Molly's "lily-white hands" have never quite gone away either, attaching themselves to Polly's arms in versions by Dock Boggs (1927), The Iron Mountain String Band (1975) and Angela Correa (2004). Molly's astonishment that William could "murder one that loves you so dear" is given to Polly on discs by John Hammond in 1927, Pete Seeger in 1957 and Sweeney's Men in 1969.
The killer's determination to hurry things along - "There's no time disputing to stand" - is dotted through Pretty Polly's whole recording history too. It's book-ended in my own collection by Hammond's "There's no time for talking, there's no time to stand" in 1927 and Beate Sampson's almost identical wording 82 years later. As in The Gosport Tragedy's original couplet, this line is almost invariably followed by one which both mentions the knife and uses "hand" as a convenient closing rhyme. Uncle Sinner's verse from his 2008 recording is just one of many examples:
There's no time for talkin', there's no time to stand,
There's no time for talkin', there's no time to stand,
I drew up a hunting knife in my right hand.
Looking at all the evidence above, only one conclusion is possible: Pretty Polly comes from The Gosport Tragedy. All we have to do now is figure out where The Gosport Tragedy came from and the answer to that question lies in a Florida folklore journal published 30 years ago. (8)
As soon as Molly's dead and buried, the Roxburghe Gosport turns its attention to William's life on board the Bedford.

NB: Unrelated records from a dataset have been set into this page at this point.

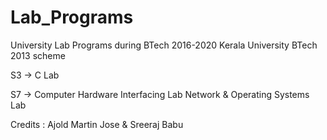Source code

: # Lab_Programs
University Lab Programs during BTech 2016-2020
Kerala University BTech 2013 scheme

S3 	-> 	C Lab

S7 	-> 	Computer Hardware Interfacing Lab
		Network & Operating Systems Lab






Credits : Ajold Martin Jose & Sreeraj Babu
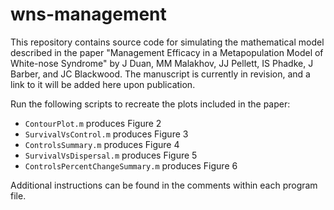 # wns-management

This repository contains source code for simulating the mathematical model described in the paper "Management Efficacy in a Metapopulation Model of White-nose Syndrome" by J Duan, MM Malakhov, JJ Pellett, IS Phadke, J Barber, and JC Blackwood. The manuscript is currently in revision, and a link to it will be added here upon publication.

Run the following scripts to recreate the plots included in the paper:

* `ContourPlot.m` produces Figure 2
* `SurvivalVsControl.m` produces Figure 3
* `ControlsSummary.m` produces Figure 4
* `SurvivalVsDispersal.m` produces Figure 5
* `ControlsPercentChangeSummary.m` produces Figure 6

Additional instructions can be found in the comments within each program file.

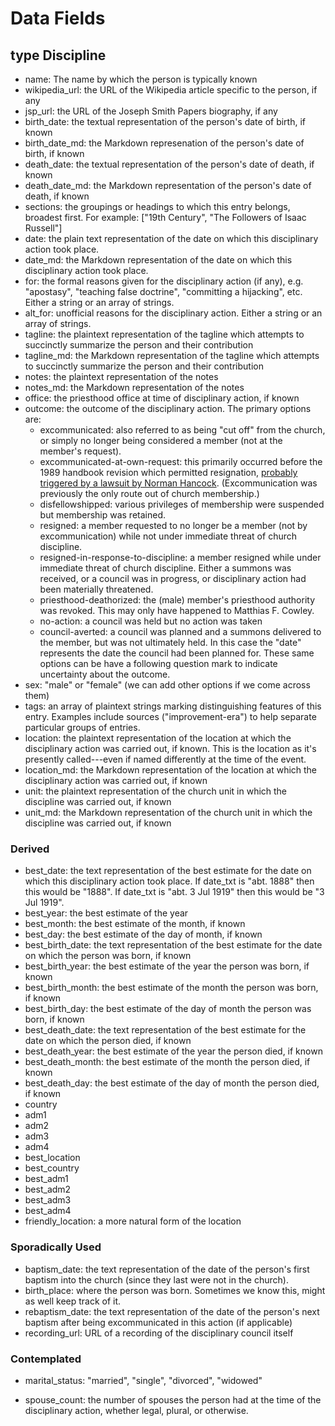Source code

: # Data Fields

## type Discipline

* name: The name by which the person is typically known
* wikipedia_url: the URL of the Wikipedia article specific to the person, if any
* jsp_url: the URL of the Joseph Smith Papers biography, if any
* birth_date: the textual representation of the person's date of birth, if known
* birth_date_md: the Markdown represenation of the person's date of birth, if known
* death_date: the textual representation of the person's date of death, if known
* death_date_md: the Markdown representation of the person's date of death, if known
* sections: the groupings or headings to which this entry belongs, broadest first. For example: ["19th Century", "The Followers of Isaac Russell"]
* date: the plain text representation of the date on which this disciplinary action took place.
* date_md: the Markdown representation of the date on which this disciplinary action took place.
* for: the formal reasons given for the disciplinary action (if any), e.g. "apostasy", "teaching false doctrine", "committing a hijacking", etc. Either a string or an array of strings.
* alt_for: unofficial reasons for the disciplinary action. Either a string or an array of strings.
* tagline: the plaintext representation of the tagline which attempts to succinctly summarize the person and their contribution
* tagline_md: the Markdown representation of the tagline which attempts to succinctly summarize the person and their contribution
* notes: the plaintext representation of the notes
* notes_md: the Markdown representation of the notes
* office: the priesthood office at time of disciplinary action, if known
* outcome: the outcome of the disciplinary action. The primary options are:
  * excommunicated: also referred to as being "cut off" from the church, or simply no longer being considered a member (not at the member's request).
  * excommunicated-at-own-request: this primarily occurred before the 1989 handbook revision which permitted resignation, [probably triggered by a lawsuit by Norman Hancock](https://web.archive.org/web/20190907202136/http://mormon-alliance.org/casereports/volume3/part1/v3p1c05.htm). (Excommunication was previously the only route out of church membership.)
  * disfellowshipped: various privileges of membership were suspended but membership was retained.
  * resigned: a member requested to no longer be a member (not by excommunication) while not under immediate threat of church discipline.
  * resigned-in-response-to-discipline: a member resigned while under immediate threat of church discipline. Either a summons was received, or a council was in progress, or disciplinary action had been materially threatened.
  * priesthood-deathorized: the (male) member's priesthood authority was revoked. This may only have happened to Matthias F. Cowley.
  * no-action: a council was held but no action was taken
  * council-averted: a council was planned and a summons delivered to the member, but was not ultimately held. In this case the "date" represents the date the council had been planned for.
  These same options can be have a following question mark to indicate uncertainty about the outcome.
* sex: "male" or "female" (we can add other options if we come across them)
* tags: an array of plaintext strings marking distinguishing features of this entry. Examples include sources ("improvement-era") to help separate particular groups of entries.
* location: the plaintext representation of the location at which the disciplinary action was carried out, if known. 
            This is the location as it's presently called---even if named differently at the time of the event.
* location_md: the Markdown representation of the location at which the disciplinary action was carried out, if known
* unit: the plaintext representation of the church unit in which the discipline was carried out, if known
* unit_md: the Markdown representation of the church unit in which the discipline was carried out, if known

### Derived

* best_date: the text representation of the best estimate for the date on which this disciplinary action took place. If date_txt is "abt. 1888" then this would be "1888". If date_txt is "abt. 3 Jul 1919" then this would be "3 Jul 1919".
* best_year: the best estimate of the year
* best_month: the best estimate of the month, if known
* best_day: the best estimate of the day of month, if known
* best_birth_date: the text representation of the best estimate for the date on which the person was born, if known
* best_birth_year: the best estimate of the year the person was born, if known
* best_birth_month: the best estimate of the month the person was born, if known
* best_birth_day: the best estimate of the day of month the person was born, if known
* best_death_date: the text representation of the best estimate for the date on which the person died, if known
* best_death_year: the best estimate of the year the person died, if known
* best_death_month: the best estimate of the month the person died, if known
* best_death_day: the best estimate of the day of month the person died, if known
* country
* adm1
* adm2
* adm3
* adm4
* best_location
* best_country
* best_adm1
* best_adm2
* best_adm3
* best_adm4
* friendly_location: a more natural form of the location

### Sporadically Used

* baptism_date: the text representation of the date of the person's first baptism into the church (since they last were not in the church).
* birth_place: where the person was born. Sometimes we know this, might as well keep track of it.
* rebaptism_date: the text representation of the date of the person's next baptism after being excommunicated in this action (if applicable)
* recording_url: URL of a recording of the disciplinary council itself


### Contemplated

* marital_status: "married", "single", "divorced", "widowed"

* spouse_count: the number of spouses the person had at the time of the disciplinary action, whether legal, plural, or otherwise.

He's lying in his bunk one night, when he hears Molly's ghost calling him:
"Oh, perjur'd villain, awake now and hear,
The voice of your love, that lov'd you so dear,
This ship out of Portsmouth never shall go,
Till I am revenged for this overthrow."
She afterwards vanished, with shrieks and cries,
Flashes of lightning did dart from her eyes,
Which put the ship's crew into great fear,
None saw the ghost, but the voice they did hear.
Molly's spirit seems to hope that William will confess to the murder and turn himself in. When he refuses to do so, the ghost decides to appear directly to the crew as well:
Charles Stuart, a man of courage so bold,
One night was going into the Hold,
A beautiful creature to him did appear,
And she in her arms had a daughter most fair.
The charms of this so glorious a face,
Being merry in drink, he goes to embrace,
But to his surprise, it vanished away,
So he went to the captain without more delay.
And told him the story which, when he did hear,
The captain said "Some of my men, I do fear,
Have done some murder, and if it be so,
Our ship in great danger to the sea must go."